Michael Cole: Hey. I’m the Ghost of Christmas Present. So…here it is. I made it myself. Merry Christmas, Scrooge McDuck.

Miz: A…orange belt cozy. How did you know?

Cole: I actually started sewing it for Taz, like, six years ago. But then he never won any more titles.

RAW General Manager Demon Girl: I am the Ghost of Christmas Future! Submit your soul to me or face eternal torment on RAW!

Miz: What are you going to do to me? I already have to hang out with these two all day.

Riley: HEY!

Cole: No, no, Alex. That’s a fair point.

Demon Girl: Nosirrom Nhoj ot boj uoy ekam lliw I!!

As if on cue, here’s John Morrison, fresh off beating Sheamus like red headed step-fella.

John Morrison: Yes, the only thing that can make this segment any more of an embarassment as the realization that I did indeed win the right to face Miz at the Royal Rumble for the WWE Spinnin’ Title, joining such luminaries as Bob Holly, Mark Henry, and Totally Not Jamal as people you have to suffer through before the Rumble match. I mean, I guess we did have the whole Miz and Morrison thing, right?
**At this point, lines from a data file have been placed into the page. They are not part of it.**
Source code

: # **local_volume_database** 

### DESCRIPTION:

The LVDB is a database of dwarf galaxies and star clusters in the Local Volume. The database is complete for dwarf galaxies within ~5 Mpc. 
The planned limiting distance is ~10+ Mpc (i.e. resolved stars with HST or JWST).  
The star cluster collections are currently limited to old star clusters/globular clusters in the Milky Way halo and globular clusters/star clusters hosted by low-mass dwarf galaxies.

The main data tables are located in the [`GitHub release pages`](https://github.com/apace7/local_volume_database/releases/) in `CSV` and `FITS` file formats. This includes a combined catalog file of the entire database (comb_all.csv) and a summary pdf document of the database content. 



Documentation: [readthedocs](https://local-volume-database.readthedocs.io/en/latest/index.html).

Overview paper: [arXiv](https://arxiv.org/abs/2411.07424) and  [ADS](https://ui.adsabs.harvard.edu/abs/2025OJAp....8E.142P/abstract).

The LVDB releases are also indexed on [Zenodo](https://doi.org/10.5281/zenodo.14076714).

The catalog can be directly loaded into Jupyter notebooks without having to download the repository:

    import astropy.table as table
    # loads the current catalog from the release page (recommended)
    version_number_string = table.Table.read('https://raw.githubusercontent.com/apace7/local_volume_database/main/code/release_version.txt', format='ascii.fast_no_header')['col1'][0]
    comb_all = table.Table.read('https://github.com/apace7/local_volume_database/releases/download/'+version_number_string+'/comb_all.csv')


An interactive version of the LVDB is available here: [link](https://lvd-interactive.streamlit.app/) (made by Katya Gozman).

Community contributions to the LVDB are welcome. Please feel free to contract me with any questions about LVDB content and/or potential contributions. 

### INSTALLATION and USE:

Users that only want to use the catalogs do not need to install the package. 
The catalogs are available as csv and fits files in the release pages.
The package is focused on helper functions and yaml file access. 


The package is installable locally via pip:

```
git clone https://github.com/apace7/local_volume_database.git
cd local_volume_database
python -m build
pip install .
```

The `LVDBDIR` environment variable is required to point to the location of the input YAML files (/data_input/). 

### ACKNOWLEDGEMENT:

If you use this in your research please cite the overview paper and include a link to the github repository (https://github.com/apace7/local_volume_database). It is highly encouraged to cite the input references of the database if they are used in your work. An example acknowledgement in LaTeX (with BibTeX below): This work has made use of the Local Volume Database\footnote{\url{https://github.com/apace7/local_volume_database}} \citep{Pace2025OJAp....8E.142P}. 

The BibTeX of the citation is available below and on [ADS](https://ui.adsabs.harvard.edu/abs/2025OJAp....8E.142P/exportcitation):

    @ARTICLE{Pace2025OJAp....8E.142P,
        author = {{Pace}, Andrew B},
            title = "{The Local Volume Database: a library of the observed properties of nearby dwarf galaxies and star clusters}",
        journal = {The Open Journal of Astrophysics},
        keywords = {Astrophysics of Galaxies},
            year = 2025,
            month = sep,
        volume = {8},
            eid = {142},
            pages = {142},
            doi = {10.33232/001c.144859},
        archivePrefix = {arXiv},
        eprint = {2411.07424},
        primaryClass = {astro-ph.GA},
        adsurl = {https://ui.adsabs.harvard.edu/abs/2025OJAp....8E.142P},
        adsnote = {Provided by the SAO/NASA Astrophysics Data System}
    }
Remember the Dirt Sheet?

The Miz: Of course I do. I loved the Palace of Wisdom. It’s just too bad you’re so the Marty.

Morrison: Yeah, well, if I’m the Marty that makes you Jerry Sags!

We’ll never learn how he was going to tie that together, because Sheamus pelts him with a Bicycle Kick (The Finisher of Champions!) right then. Jerry Lawler, sensing that he’s going to be completely worthless on commentary tonight, decides to punch Riley in the back of the head instead. And sure enough the Demon Girl orders a tag match between these five plus Orton (minus Cole) in the main event. Or that’s what I think she said at least. My ancient Sanskrit is a little out of practice. Miz is so shocked by the fact that the main event wasn’t booked in advance of the show that he falls over. Orton wins! Non-title though.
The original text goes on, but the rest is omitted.